#### INSTRUCTIONS TO FOLLOW:
The copy you give must match the lines from the top of the data through the line containing "Jetzt ist ja" exactly, and it must hold no pictures.

(DATA EXTRACTS Opens)

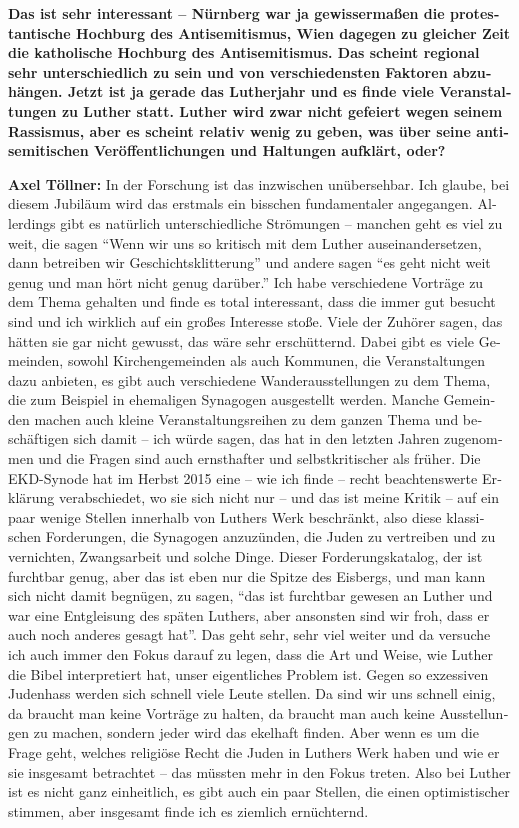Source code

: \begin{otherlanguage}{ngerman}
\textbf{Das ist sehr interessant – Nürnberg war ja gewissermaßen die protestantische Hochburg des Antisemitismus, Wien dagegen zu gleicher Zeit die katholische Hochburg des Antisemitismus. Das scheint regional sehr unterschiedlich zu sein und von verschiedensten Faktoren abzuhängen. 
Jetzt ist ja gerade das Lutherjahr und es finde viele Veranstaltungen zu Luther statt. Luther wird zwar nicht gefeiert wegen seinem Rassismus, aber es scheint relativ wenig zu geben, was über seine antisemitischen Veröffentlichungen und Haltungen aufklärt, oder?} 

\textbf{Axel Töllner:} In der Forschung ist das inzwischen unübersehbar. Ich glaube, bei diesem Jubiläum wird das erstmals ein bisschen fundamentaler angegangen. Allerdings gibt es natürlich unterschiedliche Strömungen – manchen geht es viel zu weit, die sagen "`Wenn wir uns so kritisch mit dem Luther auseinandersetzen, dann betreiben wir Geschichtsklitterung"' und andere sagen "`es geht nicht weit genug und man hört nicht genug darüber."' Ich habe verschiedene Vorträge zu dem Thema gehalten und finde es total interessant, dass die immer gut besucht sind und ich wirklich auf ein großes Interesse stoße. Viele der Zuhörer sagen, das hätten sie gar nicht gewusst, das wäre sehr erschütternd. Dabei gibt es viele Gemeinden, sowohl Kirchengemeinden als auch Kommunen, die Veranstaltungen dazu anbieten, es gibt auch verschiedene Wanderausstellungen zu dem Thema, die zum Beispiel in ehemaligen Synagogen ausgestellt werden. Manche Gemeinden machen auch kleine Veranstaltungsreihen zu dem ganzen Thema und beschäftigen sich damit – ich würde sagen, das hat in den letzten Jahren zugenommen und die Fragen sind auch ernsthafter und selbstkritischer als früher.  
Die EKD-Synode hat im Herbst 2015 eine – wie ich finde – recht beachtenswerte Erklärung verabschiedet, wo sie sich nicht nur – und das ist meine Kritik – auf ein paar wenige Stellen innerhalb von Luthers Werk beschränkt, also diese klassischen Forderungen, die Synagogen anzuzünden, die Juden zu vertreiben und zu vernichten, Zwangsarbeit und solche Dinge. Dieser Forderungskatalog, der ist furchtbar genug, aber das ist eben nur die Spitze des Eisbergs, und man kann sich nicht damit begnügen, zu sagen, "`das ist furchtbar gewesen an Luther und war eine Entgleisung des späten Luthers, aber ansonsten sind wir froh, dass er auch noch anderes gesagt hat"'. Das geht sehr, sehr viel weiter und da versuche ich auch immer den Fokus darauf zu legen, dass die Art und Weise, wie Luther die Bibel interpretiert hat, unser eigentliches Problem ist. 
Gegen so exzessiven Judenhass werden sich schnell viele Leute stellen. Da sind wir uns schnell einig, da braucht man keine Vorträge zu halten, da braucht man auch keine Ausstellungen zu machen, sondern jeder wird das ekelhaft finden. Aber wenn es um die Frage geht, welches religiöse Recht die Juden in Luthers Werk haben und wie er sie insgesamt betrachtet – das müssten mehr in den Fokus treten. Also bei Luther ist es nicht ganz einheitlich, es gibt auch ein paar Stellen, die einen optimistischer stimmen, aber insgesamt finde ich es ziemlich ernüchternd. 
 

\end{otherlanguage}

(DATA EXTRACTS Closes)

#### TASK RESULT:
Source code

: \begin{otherlanguage}{ngerman}
\textbf{Das ist sehr interessant – Nürnberg war ja gewissermaßen die protestantische Hochburg des Antisemitismus, Wien dagegen zu gleicher Zeit die katholische Hochburg des Antisemitismus. Das scheint regional sehr unterschiedlich zu sein und von verschiedensten Faktoren abzuhängen. 
Jetzt ist ja gerade das Lutherjahr und es finde viele Veranstaltungen zu Luther statt. Luther wird zwar nicht gefeiert wegen seinem Rassismus, aber es scheint relativ wenig zu geben, was über seine antisemitischen Veröffentlichungen und Haltungen aufklärt, oder?} 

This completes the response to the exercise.